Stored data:
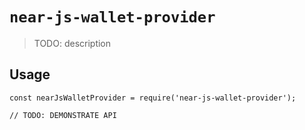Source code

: # `near-js-wallet-provider`

> TODO: description

## Usage

```
const nearJsWalletProvider = require('near-js-wallet-provider');

// TODO: DEMONSTRATE API
```
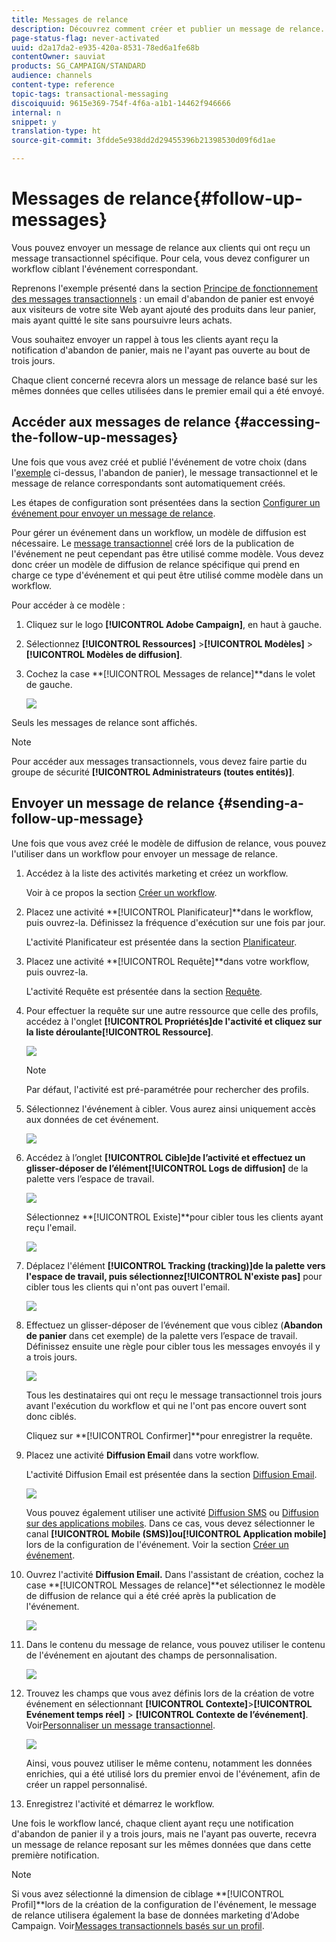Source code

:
 ```yaml
---
title: Messages de relance
description: Découvrez comment créer et publier un message de relance.
page-status-flag: never-activated
uuid: d2a17da2-e935-420a-8531-78ed6a1fe68b
contentOwner: sauviat
products: SG_CAMPAIGN/STANDARD
audience: channels
content-type: reference
topic-tags: transactional-messaging
discoiquuid: 9615e369-754f-4f6a-a1b1-14462f946666
internal: n
snippet: y
translation-type: ht
source-git-commit: 3fdde5e938dd2d29455396b21398530d09f6d1ae

---
```



# Messages de relance{#follow-up-messages}

Vous pouvez envoyer un message de relance aux clients qui ont reçu un message transactionnel spécifique. Pour cela, vous devez configurer un workflow ciblant l&#39;événement correspondant.

Reprenons l&#39;exemple présenté dans la section [Principe de fonctionnement des messages transactionnels](../../channels/using/about-transactional-messaging.md#transactional-messaging-operating-principle) : un email d&#39;abandon de panier est envoyé aux visiteurs de votre site Web ayant ajouté des produits dans leur panier, mais ayant quitté le site sans poursuivre leurs achats.

Vous souhaitez envoyer un rappel à tous les clients ayant reçu la notification d&#39;abandon de panier, mais ne l&#39;ayant pas ouverte au bout de trois jours.

Chaque client concerné recevra alors un message de relance basé sur les mêmes données que celles utilisées dans le premier email qui a été envoyé.

## Accéder aux messages de relance  {#accessing-the-follow-up-messages}

Une fois que vous avez créé et publié l&#39;événement de votre choix (dans l&#39;[exemple](../../channels/using/about-transactional-messaging.md#transactional-messaging-operating-principle) ci-dessus, l&#39;abandon de panier), le message transactionnel et le message de relance correspondants sont automatiquement créés.

Les étapes de configuration sont présentées dans la section [Configurer un événement pour envoyer un message de relance](../../administration/using/configuring-transactional-messaging.md#configuring-an-event-to-send-a-follow-up-message).

Pour gérer un événement dans un workflow, un modèle de diffusion est nécessaire. Le [message transactionnel](../../channels/using/event-transactional-messages.md) créé lors de la publication de l&#39;événement ne peut cependant pas être utilisé comme modèle. Vous devez donc créer un modèle de diffusion de relance spécifique qui prend en charge ce type d&#39;événement et qui peut être utilisé comme modèle dans un workflow.

Pour accéder à ce modèle :

1. Cliquez sur le logo **[!UICONTROL Adobe Campaign]**, en haut à gauche.
1. Sélectionnez **[!UICONTROL Ressources]** >**[!UICONTROL  Modèles]** > **[!UICONTROL Modèles de diffusion]**.
1. Cochez la case **[!UICONTROL Messages de relance]**dans le volet de gauche.

   ![](assets/message-center_follow-up-search.png)

Seuls les messages de relance sont affichés.

>[!NOTE]
>
>Pour accéder aux messages transactionnels, vous devez faire partie du groupe de sécurité **[!UICONTROL Administrateurs (toutes entités)]**.

## Envoyer un message de relance {#sending-a-follow-up-message}

Une fois que vous avez créé le modèle de diffusion de relance, vous pouvez l&#39;utiliser dans un workflow pour envoyer un message de relance.

1. Accédez à la liste des activités marketing et créez un workflow.

   Voir à ce propos la section [Créer un workflow](../../automating/using/building-a-workflow.md#creating-a-workflow).

1. Placez une activité **[!UICONTROL Planificateur]**dans le workflow, puis ouvrez-la. Définissez la fréquence d&#39;exécution sur une fois par jour.

   L&#39;activité Planificateur est présentée dans la section [Planificateur](../../automating/using/scheduler.md).

1. Placez une activité **[!UICONTROL Requête]**dans votre workflow, puis ouvrez-la.

   L&#39;activité Requête est présentée dans la section [Requête](../../automating/using/query.md).

1. Pour effectuer la requête sur une autre ressource que celle des profils, accédez à l&#39;onglet **[!UICONTROL Propriétés]**de l&#39;activité et cliquez sur la liste déroulante**[!UICONTROL  Ressource]**.

   ![](assets/message-center_follow-up-query-properties.png)

   >[!NOTE]
   >
   >Par défaut, l&#39;activité est pré-paramétrée pour rechercher des profils.

1. Sélectionnez l&#39;événement à cibler. Vous aurez ainsi uniquement accès aux données de cet événement.

   ![](assets/message-center_follow-up-query-resource.png)

1. Accédez à l’onglet **[!UICONTROL Cible]**de l’activité et effectuez un glisser-déposer de l’élément**[!UICONTROL  Logs de diffusion]** de la palette vers l’espace de travail.

   ![](assets/message-center_follow-up-delivery-logs.png)

   Sélectionnez **[!UICONTROL Existe]**pour cibler tous les clients ayant reçu l&#39;email.

   ![](assets/message-center_follow-up-delivery-logs-exists.png)

1. Déplacez l&#39;élément **[!UICONTROL Tracking (tracking)]**de la palette vers l&#39;espace de travail, puis sélectionnez**[!UICONTROL  N&#39;existe pas]** pour cibler tous les clients qui n&#39;ont pas ouvert l&#39;email.

   ![](assets/message-center_follow-up-delivery-and-tracking-logs.png)

1. Effectuez un glisser-déposer de l’événement que vous ciblez (**Abandon de panier** dans cet exemple) de la palette vers l’espace de travail. Définissez ensuite une règle pour cibler tous les messages envoyés il y a trois jours.

   ![](assets/message-center_follow-up-created.png)

   Tous les destinataires qui ont reçu le message transactionnel trois jours avant l&#39;exécution du workflow et qui ne l&#39;ont pas encore ouvert sont donc ciblés.

   Cliquez sur **[!UICONTROL Confirmer]**pour enregistrer la requête.

1. Placez une activité **Diffusion Email** dans votre workflow.

   L&#39;activité Diffusion Email est présentée dans la section [Diffusion Email](../../automating/using/email-delivery.md).

   ![](assets/message-center_follow-up-workflow.png)

   Vous pouvez également utiliser une activité [Diffusion SMS](../../automating/using/sms-delivery.md) ou [Diffusion sur des applications mobiles](../../automating/using/push-notification-delivery.md). Dans ce cas, vous devez sélectionner le canal **[!UICONTROL Mobile (SMS)]**ou**[!UICONTROL  Application mobile]** lors de la configuration de l&#39;événement. Voir la section [Créer un événement](../../administration/using/configuring-transactional-messaging.md#creating-an-event).

1. Ouvrez l&#39;activité **Diffusion Email.** Dans l&#39;assistant de création, cochez la case **[!UICONTROL Messages de relance]**et sélectionnez le modèle de diffusion de relance qui a été créé après la publication de l&#39;événement.

   ![](assets/message-center_follow-up-template.png)

1. Dans le contenu du message de relance, vous pouvez utiliser le contenu de l&#39;événement en ajoutant des champs de personnalisation.

   ![](assets/message-center_follow-up-content.png)

1. Trouvez les champs que vous avez définis lors de la création de votre événement en sélectionnant **[!UICONTROL Contexte]**>**[!UICONTROL  Evénement temps réel]** > **[!UICONTROL Contexte de l’événement]**. Voir[Personnaliser un message transactionnel](../../channels/using/event-transactional-messages.md#personalizing-a-transactional-message).

   ![](assets/message-center_follow-up-personalization.png)

   Ainsi, vous pouvez utiliser le même contenu, notamment les données enrichies, qui a été utilisé lors du premier envoi de l&#39;événement, afin de créer un rappel personnalisé.

1. Enregistrez l&#39;activité et démarrez le workflow.

Une fois le workflow lancé, chaque client ayant reçu une notification d&#39;abandon de panier il y a trois jours, mais ne l&#39;ayant pas ouverte, recevra un message de relance reposant sur les mêmes données que dans cette première notification.

>[!NOTE]
>
>Si vous avez sélectionné la dimension de ciblage **[!UICONTROL Profil]**lors de la création de la configuration de l&#39;événement, le message de relance utilisera également la base de données marketing d&#39;Adobe Campaign. Voir[Messages transactionnels basés sur un profil](../../channels/using/profile-transactional-messages.md).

= About this exercise =
Review the entries above and return every line where "ouverte" appears.

= Response box =
Vous souhaitez envoyer un rappel à tous les clients ayant reçu la notification d&#39;abandon de panier, mais ne l&#39;ayant pas ouverte au bout de trois jours.
Une fois le workflow lancé, chaque client ayant reçu une notification d&#39;abandon de panier il y a trois jours, mais ne l&#39;ayant pas ouverte, recevra un message de relance reposant sur les mêmes données que dans cette première notification.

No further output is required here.